Miles: The Autobiography
- First edition cover
- Author: Miles Davis with Quincy Troupe
- Language: English
- Subject: Autobiography
- Publisher: Simon & Schuster
- Publication date: 1989
- Publication place: United States
- Media type: Print
- Awards: American Book Award (1990)
- ISBN: 978-0-671-63504-6
- OCLC: 20015144
- Dewey Decimal: 788.9/2165/092 B
- LC Class: ML419.D39 A3 1989

= Miles: The Autobiography =

1989 book by Miles Davis and Quincy Troupe

Miles: The Autobiography is the autobiography of American jazz musician Miles Davis. First published in 1989, the book was written by Davis with poet and journalist Quincy Troupe.

== Background ==
In 1985, Spin magazine hired Troupe to write an exclusive two-part interview with Miles Davis. The interview was published in the November 1985 and December 1985 issues of Spin. Davis showed great appreciation for Troupe's work, and Troupe was later contacted by Simon & Schuster to sign on as co-author for Davis's autobiography.

== Reception ==
Publishers Weekly wrote, "On almost any score, this is a remarkable book."

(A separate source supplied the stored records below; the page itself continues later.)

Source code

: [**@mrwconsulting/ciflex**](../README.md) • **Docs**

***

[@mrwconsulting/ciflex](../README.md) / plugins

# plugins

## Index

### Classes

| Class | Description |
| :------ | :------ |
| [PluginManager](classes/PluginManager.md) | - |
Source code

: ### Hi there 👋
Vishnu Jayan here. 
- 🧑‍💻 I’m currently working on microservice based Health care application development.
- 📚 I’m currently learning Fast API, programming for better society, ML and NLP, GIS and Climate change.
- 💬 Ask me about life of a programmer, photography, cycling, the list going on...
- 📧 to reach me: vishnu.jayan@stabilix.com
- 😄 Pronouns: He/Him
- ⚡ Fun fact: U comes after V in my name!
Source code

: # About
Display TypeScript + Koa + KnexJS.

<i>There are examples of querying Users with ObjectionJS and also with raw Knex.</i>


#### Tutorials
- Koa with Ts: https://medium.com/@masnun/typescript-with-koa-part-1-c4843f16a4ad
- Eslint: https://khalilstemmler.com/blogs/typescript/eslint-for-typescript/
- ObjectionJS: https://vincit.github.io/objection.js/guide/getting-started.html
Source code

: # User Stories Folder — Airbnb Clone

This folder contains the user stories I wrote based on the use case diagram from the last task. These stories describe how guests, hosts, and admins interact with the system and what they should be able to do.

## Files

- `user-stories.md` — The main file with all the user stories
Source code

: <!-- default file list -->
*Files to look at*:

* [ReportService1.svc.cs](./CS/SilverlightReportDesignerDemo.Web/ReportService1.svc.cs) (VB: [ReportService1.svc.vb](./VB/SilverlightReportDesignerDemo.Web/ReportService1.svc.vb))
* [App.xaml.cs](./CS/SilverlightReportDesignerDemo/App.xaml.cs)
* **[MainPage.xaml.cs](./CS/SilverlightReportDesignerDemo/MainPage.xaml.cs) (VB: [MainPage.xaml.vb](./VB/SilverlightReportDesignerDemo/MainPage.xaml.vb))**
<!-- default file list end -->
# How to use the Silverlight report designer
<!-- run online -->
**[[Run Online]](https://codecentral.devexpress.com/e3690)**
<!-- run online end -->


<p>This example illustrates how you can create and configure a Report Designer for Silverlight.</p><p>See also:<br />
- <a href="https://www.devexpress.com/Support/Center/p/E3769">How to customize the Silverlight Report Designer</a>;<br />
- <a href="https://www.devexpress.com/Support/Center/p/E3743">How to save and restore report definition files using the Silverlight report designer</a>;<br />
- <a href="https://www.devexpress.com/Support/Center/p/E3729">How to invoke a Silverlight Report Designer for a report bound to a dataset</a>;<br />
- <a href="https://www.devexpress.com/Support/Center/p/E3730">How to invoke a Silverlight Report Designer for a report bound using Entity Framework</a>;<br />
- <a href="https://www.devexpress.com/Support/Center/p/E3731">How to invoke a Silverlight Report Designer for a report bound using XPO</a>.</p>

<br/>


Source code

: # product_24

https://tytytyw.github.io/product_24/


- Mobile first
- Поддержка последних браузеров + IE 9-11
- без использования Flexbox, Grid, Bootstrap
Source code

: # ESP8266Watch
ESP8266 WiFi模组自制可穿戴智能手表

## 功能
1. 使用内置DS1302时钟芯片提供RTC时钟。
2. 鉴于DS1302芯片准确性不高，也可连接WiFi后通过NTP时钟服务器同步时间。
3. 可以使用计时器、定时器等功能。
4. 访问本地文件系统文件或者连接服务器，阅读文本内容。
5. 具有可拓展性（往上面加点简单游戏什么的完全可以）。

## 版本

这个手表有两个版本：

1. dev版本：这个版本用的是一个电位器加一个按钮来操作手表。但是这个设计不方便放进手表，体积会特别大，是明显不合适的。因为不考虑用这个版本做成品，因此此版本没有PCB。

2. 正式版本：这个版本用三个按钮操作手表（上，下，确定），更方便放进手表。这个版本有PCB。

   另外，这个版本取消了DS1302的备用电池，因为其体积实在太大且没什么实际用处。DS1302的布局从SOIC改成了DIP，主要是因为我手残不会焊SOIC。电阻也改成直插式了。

Writing for The Atlantic, Francis Davis felt that "the book is so successful in capturing Davis's voice", but nonetheless criticized Davis as being "peacock vain" and criticizing his "contemptible" treatment of women.

It won an American Book Award in 1990.

The audiobook version, narrated by LeVar Burton, was nominated for Best Spoken Word or Non-Musical Album at the 36th Annual Grammy Awards.